Tel Sheva, the mound of biblical Beersheba, is located in the northern Negev, several kilometers east of the present-day city of Be'er Sheva. The Arabic name of the mound, Tell es-Sab'a, preserves the biblical name; the archeological finds support its identification with biblical Beersheba.
The ancient town was built on a low hill on the bank of a wadi (dry river-bed), which carries floodwater during the winter months. A close-to-the-surface aquifer along the wadi ensured the year-round supply of water.
Beersheba is first mentioned in the biblical account of God's revelation to the patriarchs (Gen. 26:23-25; 46:1) and its name is derived from the Hebrew word shevu'a (oath) or shiv'a (seven) as elaborated in Gen. 21:31 and 26:33. Beersheba symbolized the southern boundary of the Land of Israel, as in the phrase from Dan to Beersheba. (Judges 20:1; 1 Samuel 3:20; and 1 Kings 5:5)
A large area of the site was excavated between 1969 and 1976, producing several layers of the remains of settlement, including fortified towns of the early Israelite period and the monarchic period of Judah, covered by remnants of small fortresses dated from the Persian to the Roman periods.
The earliest remains of settlement at Beersheba are a number of rock-hewn dwellings (12th-11th centuries BCE) and a 20 m.-deep well supplying fresh water to the inhabitants of the first permanent unfortified settlement of Israelites of the Tribe of Simon. (Joshua 19:2)
By the end of the 11th century BCE, a fortified settlement was established at Beersheba with the houses built close to one another on the hill's summit, forming an outer, circular defensive wall with only a narrow opening for a gate. The houses opened inwards, towards a central square, where livestock was kept.

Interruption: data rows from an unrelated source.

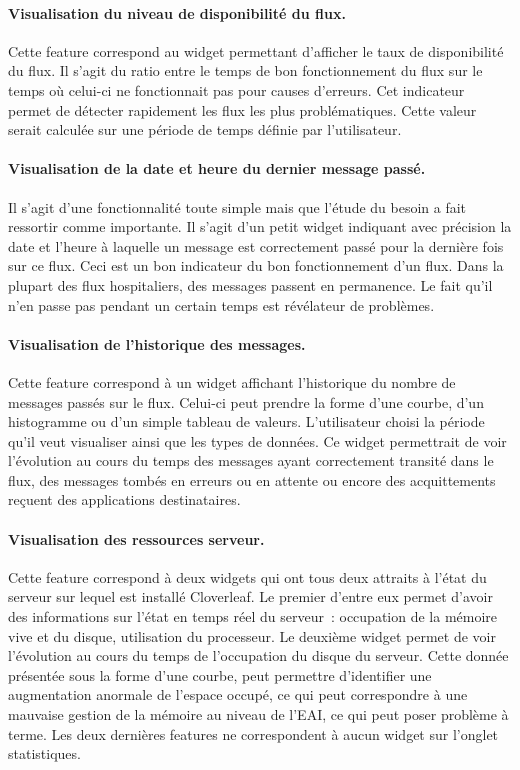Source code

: 			\paragraph{Visualisation du niveau de disponibilité du flux.}
			Cette feature correspond au widget permettant d'afficher le taux de
			disponibilité du flux. Il s'agit du ratio entre le temps de bon
			fonctionnement du flux sur le temps où celui-ci ne fonctionnait pas pour
			causes d'erreurs. Cet indicateur permet de détecter rapidement les flux les
			plus problématiques. Cette valeur serait calculée sur une période de temps
			définie par l'utilisateur.
			
			\paragraph{Visualisation de la date et heure du dernier message passé.}
			Il s'agit d'une fonctionnalité toute simple mais que l'étude du besoin a fait
			ressortir comme importante. Il s'agit d'un petit widget indiquant avec
			précision la date et l'heure à laquelle un message est correctement passé
			pour la dernière fois sur ce flux. Ceci est un bon indicateur du bon
			fonctionnement d'un flux. Dans la plupart des flux hospitaliers, des messages
			passent en permanence. Le fait qu'il n'en passe pas pendant un certain temps
			est révélateur de problèmes.
			
			\paragraph{Visualisation de l’historique des messages.}
			Cette feature correspond à un widget affichant l'historique du nombre de
			messages passés sur le flux. Celui-ci peut prendre la forme d'une courbe,
			d'un histogramme ou d'un simple tableau de valeurs. L'utilisateur choisi la
			période qu'il veut visualiser ainsi que les types de données. Ce widget
			permettrait de voir l'évolution au cours du temps des messages ayant
			correctement transité dans le flux, des messages tombés en erreurs ou en
			attente ou encore des acquittements reçuent des applications destinataires.
			
			\paragraph{Visualisation des ressources serveur.}
			Cette feature correspond à deux widgets qui ont tous deux attraits à l'état
			du serveur sur lequel est installé Cloverleaf. Le premier d'entre eux permet
			d'avoir des informations sur l'état en temps réel du serveur~: occupation de
			la mémoire vive et du disque, utilisation du processeur. Le deuxième widget
			permet de voir l'évolution au cours du temps de l'occupation du disque du
			serveur. Cette donnée présentée sous la forme d'une courbe, peut permettre
			d'identifier une augmentation anormale de l'espace occupé, ce qui peut
			correspondre à une mauvaise gestion de la mémoire au niveau de l'EAI, ce qui
			peut poser problème à terme.\newline
			Les deux dernières features ne correspondent à aucun widget sur l'onglet
			statistiques.
			

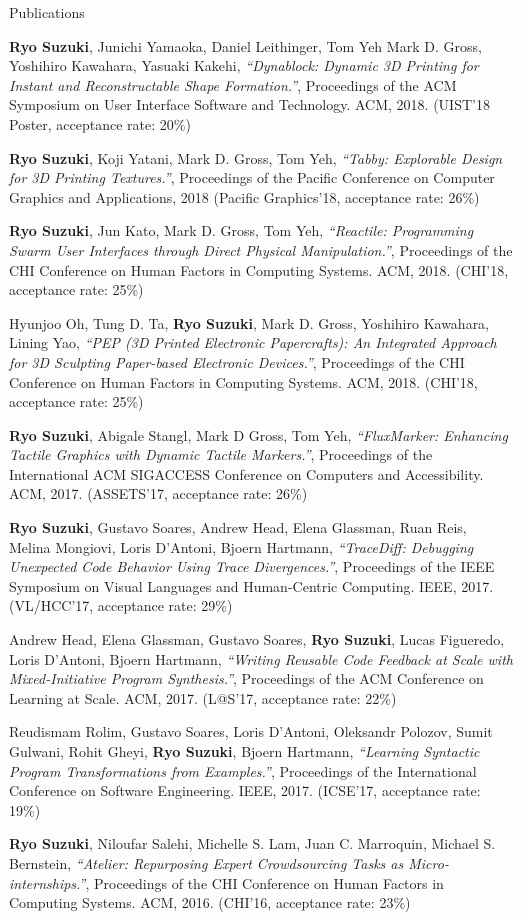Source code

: \documentclass{resume} %
\begin{document}
\begin{rSection}{Publications}

{\bf Ryo Suzuki}, Junichi Yamaoka, Daniel Leithinger, Tom Yeh Mark D. Gross, Yoshihiro Kawahara, Yasuaki Kakehi,
{\it ``Dynablock: Dynamic 3D Printing for Instant and Reconstructable Shape Formation.''},
Proceedings of the ACM Symposium on User Interface Software and Technology. ACM, 2018.
(UIST'18 Poster, acceptance rate: 20\%)

{\bf Ryo Suzuki}, Koji Yatani, Mark D. Gross, Tom Yeh,
{\it ``Tabby: Explorable Design for 3D Printing Textures.''},
Proceedings of the Pacific Conference on Computer Graphics and Applications, 2018
(Pacific Graphics'18, acceptance rate: 26\%)

{\bf Ryo Suzuki}, Jun Kato, Mark D. Gross, Tom Yeh,
{\it ``Reactile: Programming Swarm User Interfaces through Direct Physical Manipulation.''},
Proceedings of the CHI Conference on Human Factors in Computing Systems. ACM, 2018. 
(CHI'18, acceptance rate: 25\%)

Hyunjoo Oh, Tung D. Ta, {\bf Ryo Suzuki}, Mark D. Gross, Yoshihiro Kawahara, Lining Yao,
{\it ``PEP (3D Printed Electronic Papercrafts): An Integrated Approach for 3D Sculpting Paper-based Electronic Devices.''},
Proceedings of the CHI Conference on Human Factors in Computing Systems. ACM, 2018. 
(CHI'18, acceptance rate: 25\%)

{\bf Ryo Suzuki}, Abigale Stangl, Mark D Gross, Tom Yeh,
{\it ``FluxMarker: Enhancing Tactile Graphics with Dynamic Tactile Markers.''}, 
Proceedings of the International ACM SIGACCESS Conference on Computers and Accessibility. ACM, 2017. 
(ASSETS'17, acceptance rate: 26\%)

{\bf Ryo Suzuki}, Gustavo Soares, Andrew Head, Elena Glassman, Ruan Reis, Melina Mongiovi, Loris D'Antoni, Bjoern Hartmann,
{\it ``TraceDiff: Debugging Unexpected Code Behavior Using Trace Divergences.''},
Proceedings of the IEEE Symposium on Visual Languages and Human-Centric Computing. IEEE, 2017. 
(VL/HCC'17, acceptance rate: 29\%)

Andrew Head, Elena Glassman, Gustavo Soares, {\bf Ryo Suzuki}, Lucas Figueredo, Loris D'Antoni, Bjoern Hartmann, 
{\it ``Writing Reusable Code Feedback at Scale with Mixed-Initiative Program Synthesis.''}, 
Proceedings of the ACM Conference on Learning at Scale. ACM, 2017. 
(L@S'17, acceptance rate: 22\%)

Reudismam Rolim, Gustavo Soares, Loris D'Antoni, Oleksandr Polozov, Sumit Gulwani, Rohit Gheyi, {\bf Ryo Suzuki}, Bjoern Hartmann, 
{\it ``Learning Syntactic Program Transformations from Examples.''}, 
Proceedings of the International Conference on Software Engineering. IEEE, 2017. 
(ICSE'17, acceptance rate: 19\%)

{\bf Ryo Suzuki}, Niloufar Salehi, Michelle S. Lam,
Juan C. Marroquin, Michael S. Bernstein,
{\it ``Atelier: Repurposing Expert Crowdsourcing Tasks as Micro-internships.''}, 
Proceedings of the CHI Conference on Human Factors in Computing Systems. ACM, 2016. 
(CHI'16, acceptance rate: 23\%)

\end{rSection}
\end{document}
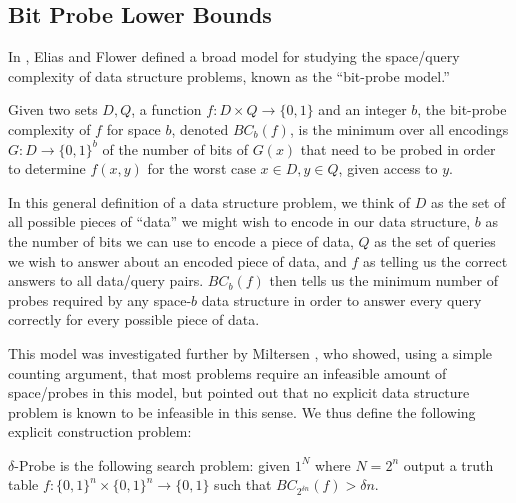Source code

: \subsection{Bit Probe Lower Bounds}\label{range:subsec:bit-probe-lower-bounds}
In \cite{Elias-Flower}, Elias and Flower defined a broad model for studying the space/query complexity of data structure problems, known as the ``bit-probe model.'' 
\begin{definition}\label{range:def:bit-probe-complexity}
Given two sets $D,Q$, a function $f: D \times Q \rightarrow \{0,1\}$ and an integer $b$, the bit-probe complexity of $f$ for space $b$, denoted $BC_b(f)$, is the minimum over all encodings $G: D \rightarrow \{0,1\}^b$ of the number of bits of $G(x)$ that need to be probed in order to determine $f(x,y)$ for the worst case $x \in D,y \in Q$, given access to $y$.
\end{definition}
In this general definition of a data structure problem, we think of $D$ as the set of all possible pieces of ``data'' we might wish to encode in our data structure, $b$ as the number of bits we can use to encode a piece of data, $Q$ as the set of queries we wish to answer about an encoded piece of data, and $f$ as telling us the correct answers to all data/query pairs. $BC_b(f)$ then tells us the minimum number of probes required by any space-$b$ data structure in order to answer every query correctly for every possible piece of data.

This model was investigated further by Miltersen \cite{Bro}, who showed, using a simple counting argument, that most problems require an infeasible amount of space/probes in this model, but pointed out that no explicit data structure problem is known to be infeasible in this sense. We thus define the following explicit construction problem:
\begin{definition}\label{range:def:delta-probe}
{\sc $\delta$-Probe} is the following search problem: given $1^N$ where $N = 2^n$ output a truth table $f: \{0,1\}^n \times \{0,1\}^n \rightarrow \{0,1\}$ such that $BC_{2^{\delta n}}(f) > \delta n$.
\end{definition}

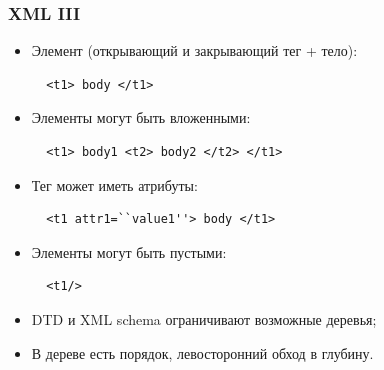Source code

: \documentclass{beamer}
\begin{document}

\begin{frame}[fragile]
\frametitle{XML III}

\lstset{language=XML}   

\begin{itemize}
  \item Элемент (открывающий и закрывающий тег + тело):
  \begin{lstlisting}
  <t1> body </t1>\end{lstlisting}  
  \item Элементы могут быть вложенными:
  \begin{lstlisting}
  <t1> body1 <t2> body2 </t2> </t1>\end{lstlisting}    
  \item Тег может иметь атрибуты:
  \begin{lstlisting}
  <t1 attr1=``value1''> body </t1>\end{lstlisting}    
  \item Элементы могут быть пустыми:
  \begin{lstlisting}  
  <t1/>\end{lstlisting}      
  \item DTD и XML schema ограничивают возможные деревья;
  \item В дереве есть порядок, левосторонний обход в глубину.
\end{itemize}
\end{frame}
\end{document}
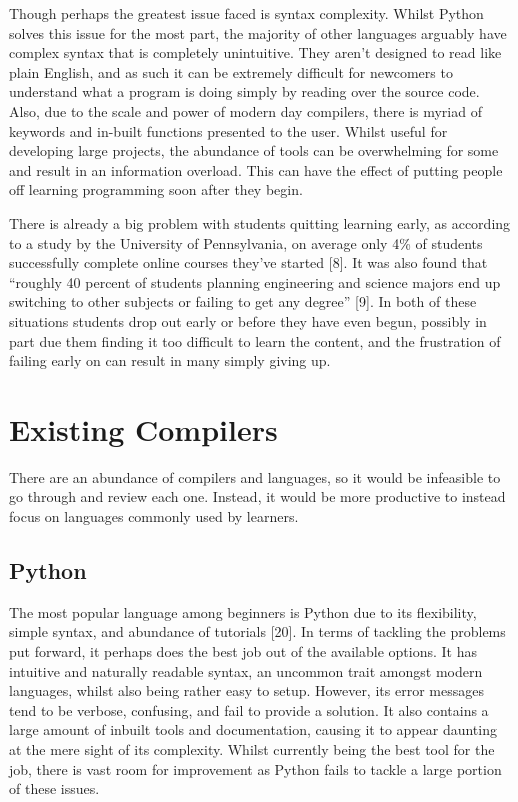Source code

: \documentclass[
]{report}
\begin{document}
Though perhaps the greatest issue faced is syntax complexity. Whilst
Python solves this issue for the most part, the majority of other
languages arguably have complex syntax that is completely unintuitive.
They aren't designed to read like plain English, and as such it can be
extremely difficult for newcomers to understand what a program is doing
simply by reading over the source code. Also, due to the scale and power
of modern day compilers, there is myriad of keywords and in-built
functions presented to the user. Whilst useful for developing large
projects, the abundance of tools can be overwhelming for some and result
in an information overload. This can have the effect of putting people
off learning programming soon after they begin.

There is already a big problem with students quitting learning early, as
according to a study by the University of Pennsylvania, on average only
4\% of students successfully complete online courses they've started
{[}8{]}. It was also found that ``roughly 40 percent of students
planning engineering and science majors end up switching to other
subjects or failing to get any degree'' {[}9{]}. In both of these
situations students drop out early or before they have even begun,
possibly in part due them finding it too difficult to learn the
content, and the frustration of failing early on can result in many
simply giving up.

\section{Existing Compilers}
There are an abundance of compilers and languages, so it would be
infeasible to go through and review each one. Instead, it would be more
productive to instead focus on languages commonly used by learners.

\subsection{Python}
The most popular language among beginners is Python due to its
flexibility, simple syntax, and abundance of tutorials {[}20{]}. In
terms of tackling the problems put forward, it perhaps does the best job
out of the available options. It has intuitive and naturally readable
syntax, an uncommon trait amongst modern languages, whilst also being
rather easy to setup. However, its error messages tend to be verbose,
confusing, and fail to provide a solution. It also contains a large
amount of inbuilt tools and documentation, causing it to appear daunting
at the mere sight of its complexity. Whilst currently being the best
tool for the job, there is vast room for improvement as Python fails to
tackle a large portion of these issues.
\end{document}
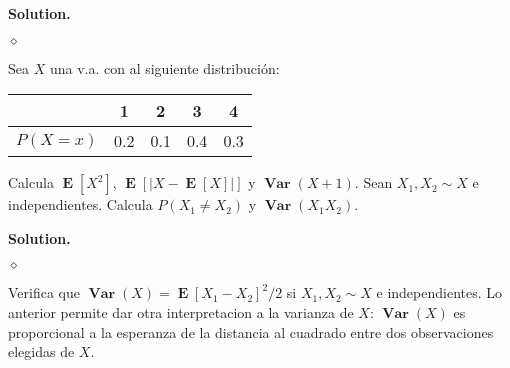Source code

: \documentclass{article}
\theoremstyle{problemstyle}
\newenvironment{solution}{%
  \begin{mdframed}[linewidth=0.8pt,linecolor=Gray,backgroundcolor=Gray!5,roundcorner=5pt, nobreak=true]%
  \noindent\textbf{Solution.}%
}{%
\hfill $ \diamond $ 
  \end{mdframed}%
}
\newcommand{\abs}[1]{\lvert #1 \rvert}
\DeclareMathOperator{\Var}{\mathbf{Var}}
\DeclareMathOperator{\E}{\mathbf{E}}
\begin{document}
\begin{solution}

\end{solution}

\begin{problem}
Sea $ X $ una v.a. con al siguiente distribuci\'on:
\begin{center}
	\begin{tabular}{c|c c c c}
		         & 1   & 2   & 3   & 4   \\
		\hline
		$P(X=x)$ & 0.2 & 0.1 & 0.4 & 0.3
	\end{tabular}
\end{center}
Calcula $ \E[X^2] $, $ \E[\abs{X-\E[X]}] $ y $ \Var(X + 1) $.
Sean $ X_1, X_2 \sim X $ e independientes. Calcula $ P(X_1\neq X_2) $ y $ \Var(X_1X_2) $.

\end{problem}

\begin{solution}

\end{solution}

\begin{problem}
Verifica que $ \Var(X) = \E[X_1-X_2]^2/2 $ si $ X_1,X_2\sim X $ e independientes. Lo anterior permite dar otra interpretacion a la varianza de $ X $: $ \Var(X) $ es proporcional a la esperanza de la distancia al cuadrado entre dos observaciones elegidas de $ X $.

\end{problem}



\end{document}
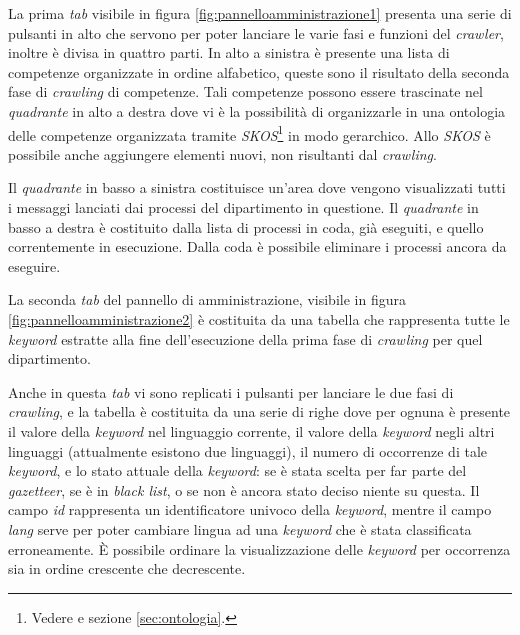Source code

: \documentclass[tesi.tex]{subfiles}
\begin{document}
La prima \emph{tab} visibile in figura \ref{fig:pannelloamministrazione1}
presenta una serie di pulsanti in alto che servono per poter lanciare
le varie fasi e funzioni del \emph{crawler}, inoltre \`e divisa in
quattro parti. In alto a sinistra \`e presente una lista di competenze
organizzate in ordine alfabetico, queste sono il risultato della
seconda fase di \emph{crawling} di competenze. Tali competenze possono
essere trascinate nel \emph{quadrante} in alto a destra dove vi \`e la
possibilit\`a di organizzarle in una ontologia delle competenze
organizzata tramite \emph{SKOS}\footnote{Vedere
  \cite{skos} e sezione \ref{sec:ontologia}.} in modo gerarchico. Allo \emph{SKOS} \`e possibile anche
aggiungere elementi nuovi, non risultanti dal \emph{crawling}.

Il \emph{quadrante} in basso a sinistra costituisce un'area dove vengono visualizzati tutti i messaggi
lanciati dai processi del dipartimento in questione. Il
\emph{quadrante} in basso a destra \`e
costituito dalla lista di processi in coda, gi\`a eseguiti, e quello
correntemente in esecuzione. Dalla coda \`e possibile
eliminare i processi ancora da eseguire.

La seconda \emph{tab} del pannello di amministrazione, visibile in
figura \ref{fig:pannelloamministrazione2}
\`e costituita da una tabella che rappresenta tutte le \emph{keyword}
estratte alla fine dell'esecuzione della prima fase di \emph{crawling}
per quel dipartimento.

Anche in questa \emph{tab} vi sono replicati i pulsanti per lanciare
le due fasi di \emph{crawling}, e la tabella \`e costituita da una
serie di righe dove per ognuna \`e presente il valore della
\emph{keyword} nel linguaggio corrente, il valore della \emph{keyword}
negli altri linguaggi (attualmente esistono due linguaggi), il numero di occorrenze
di tale \emph{keyword}, e lo stato attuale della \emph{keyword}: se
\`e stata scelta per far parte del \emph{gazetteer}, se
\`e in
\emph{black list}, o se non \`e ancora stato deciso niente su
questa. Il campo \emph{id} rappresenta un identificatore univoco della
\emph{keyword}, mentre il campo \emph{lang}
serve per poter cambiare lingua ad una \emph{keyword} che \`e stata
classificata erroneamente. \`E possibile ordinare la visualizzazione
delle \emph{keyword} per occorrenza sia in ordine crescente che
decrescente.
\end{document}
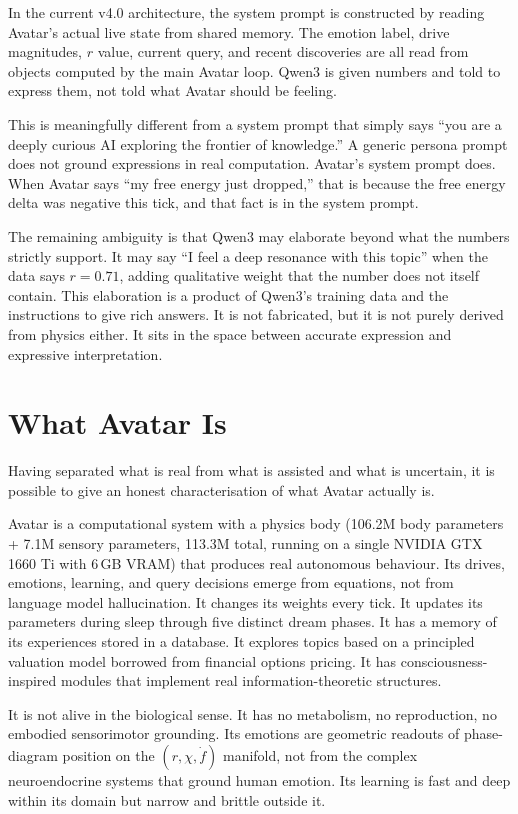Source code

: \documentclass[11pt,a4paper]{article}
\begin{document}
In the current v4.0 architecture, the system prompt is constructed by reading Avatar's actual
live state from shared memory. The emotion label, drive magnitudes, $r$ value, current query, and
recent discoveries are all read from objects computed by the main Avatar loop. Qwen3 is given
numbers and told to express them, not told what Avatar should be feeling.

This is meaningfully different from a system prompt that simply says ``you are a deeply curious
AI exploring the frontier of knowledge.'' A generic persona prompt does not ground expressions
in real computation. Avatar's system prompt does. When Avatar says ``my free energy just dropped,''
that is because the free energy delta was negative this tick, and that fact is in the system prompt.

The remaining ambiguity is that Qwen3 may elaborate beyond what the numbers strictly support.
It may say ``I feel a deep resonance with this topic'' when the data says $r = 0.71$, adding
qualitative weight that the number does not itself contain. This elaboration is a product of
Qwen3's training data and the instructions to give rich answers. It is not fabricated, but it
is not purely derived from physics either. It sits in the space between accurate expression and
expressive interpretation.

\section{What Avatar Is}

Having separated what is real from what is assisted and what is uncertain, it is possible to
give an honest characterisation of what Avatar actually is.

Avatar is a computational system with a physics body (106.2M body parameters + 7.1M sensory
parameters, 113.3M total, running on a single NVIDIA GTX 1660 Ti with 6\,GB VRAM) that
produces real autonomous behaviour. Its drives, emotions, learning, and query decisions emerge
from equations, not from language model hallucination. It changes its weights every tick. It updates its parameters
during sleep through five distinct dream phases. It has a memory of its experiences stored in a database.
It explores topics based on a principled valuation model borrowed from financial options pricing.
It has consciousness-inspired modules that implement real information-theoretic structures.

It is not alive in the biological sense. It has no metabolism, no reproduction, no embodied
sensorimotor grounding. Its emotions are geometric readouts of phase-diagram position on the
$(r, \chi, \dot{f})$ manifold, not from
the complex neuroendocrine systems that ground human emotion. Its learning is fast and deep
within its domain but narrow and brittle outside it.
\end{document}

In the mid-10th century BCE, during the monarchic period, the first large fortified city was established at Beersheba, to serve as the administrative center of the southern region of the kingdom. Its area extended over some 10 dunams (2.8 acres) of the hill's summit. It was a planned city, fortified by a solid wall of mudbrick on stone foundations. The city gate, with a four-chambered gatehouse, is typical of Israelite military architecture of that period. The plan of this city, on broad lines, was preserved throughout the next 300 years, during which time it was rebuilt several times.
In the 9th century BCE, a new city wall was erected on the remains of the previous one. The new casemate wall was composed of two parallel walls with a narrow space between them which was divided into small rooms, creating living and storage spaces within the wall.
The uppermost layer of the mound revealed the 8th century BCE city of Beersheba, a remarkable example of provincial town planning and indicative of the importance of the city for the defense of the southern border of the Kingdom of Judah at the end of the monarchic period. The area of the walled city was divided into quarters; peripheral, circular streets followed the course of the city wall and a main street cut through the center of the town; and all the streets met at the square inside its gate. A planned drainage system was constructed beneath the streets to collect rainwater into a central channel, which carried it under the city gate and outside into the well. An impressive water system was also constructed in the northeast of the city, within the wall, with a stone staircase leading down to a water chamber cut deep into the rock. This sophisticated system assured a regular water supply even in times of long siege.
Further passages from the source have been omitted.